- _Your assignment_
Return all of the data exactly, omitting any images.
*** The records ***
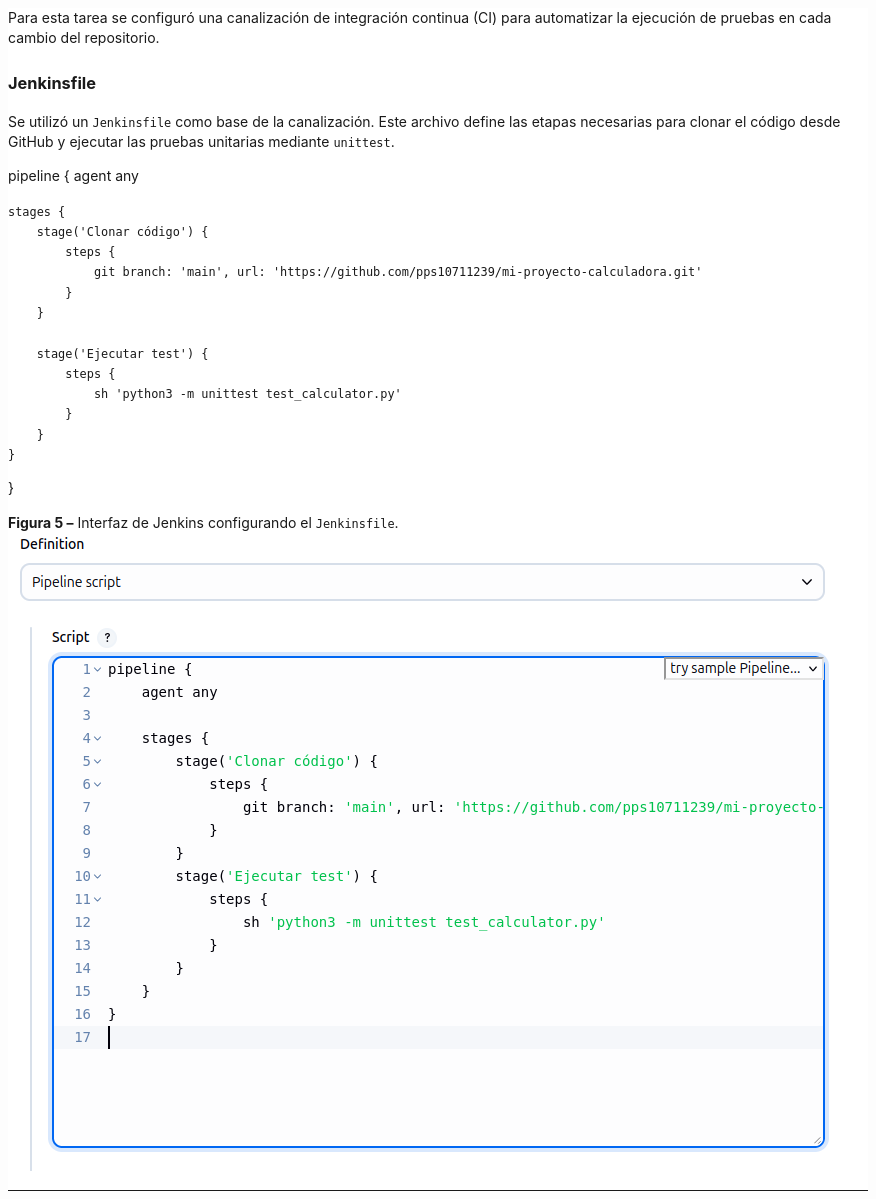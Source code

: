 Para esta tarea se configuró una canalización de integración continua (CI) para automatizar la ejecución de pruebas en cada cambio del repositorio.

### Jenkinsfile

Se utilizó un `Jenkinsfile` como base de la canalización. Este archivo define las etapas necesarias para clonar el código desde GitHub y ejecutar las pruebas unitarias mediante `unittest`.


pipeline {
    agent any

    stages {
        stage('Clonar código') {
            steps {
                git branch: 'main', url: 'https://github.com/pps10711239/mi-proyecto-calculadora.git'
            }
        }

        stage('Ejecutar test') {
            steps {
                sh 'python3 -m unittest test_calculator.py'
            }
        }
    }
}

**Figura 5 –** Interfaz de Jenkins configurando el `Jenkinsfile`.
![Figura 5 - Jenkinsfile](assets/Captura4.png)

---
*** End of The records ***
- _The answer_
Source code

: Para esta tarea se configuró una canalización de integración continua (CI) para automatizar la ejecución de pruebas en cada cambio del repositorio.

### Jenkinsfile

Se utilizó un `Jenkinsfile` como base de la canalización. Este archivo define las etapas necesarias para clonar el código desde GitHub y ejecutar las pruebas unitarias mediante `unittest`.


pipeline {
    agent any

    stages {
        stage('Clonar código') {
            steps {
                git branch: 'main', url: 'https://github.com/pps10711239/mi-proyecto-calculadora.git'
            }
        }

        stage('Ejecutar test') {
            steps {
                sh 'python3 -m unittest test_calculator.py'
            }
        }
    }
}

**Figura 5 –** Interfaz de Jenkins configurando el `Jenkinsfile`.
![Figura 5 - Jenkinsfile](assets/Captura4.png)

---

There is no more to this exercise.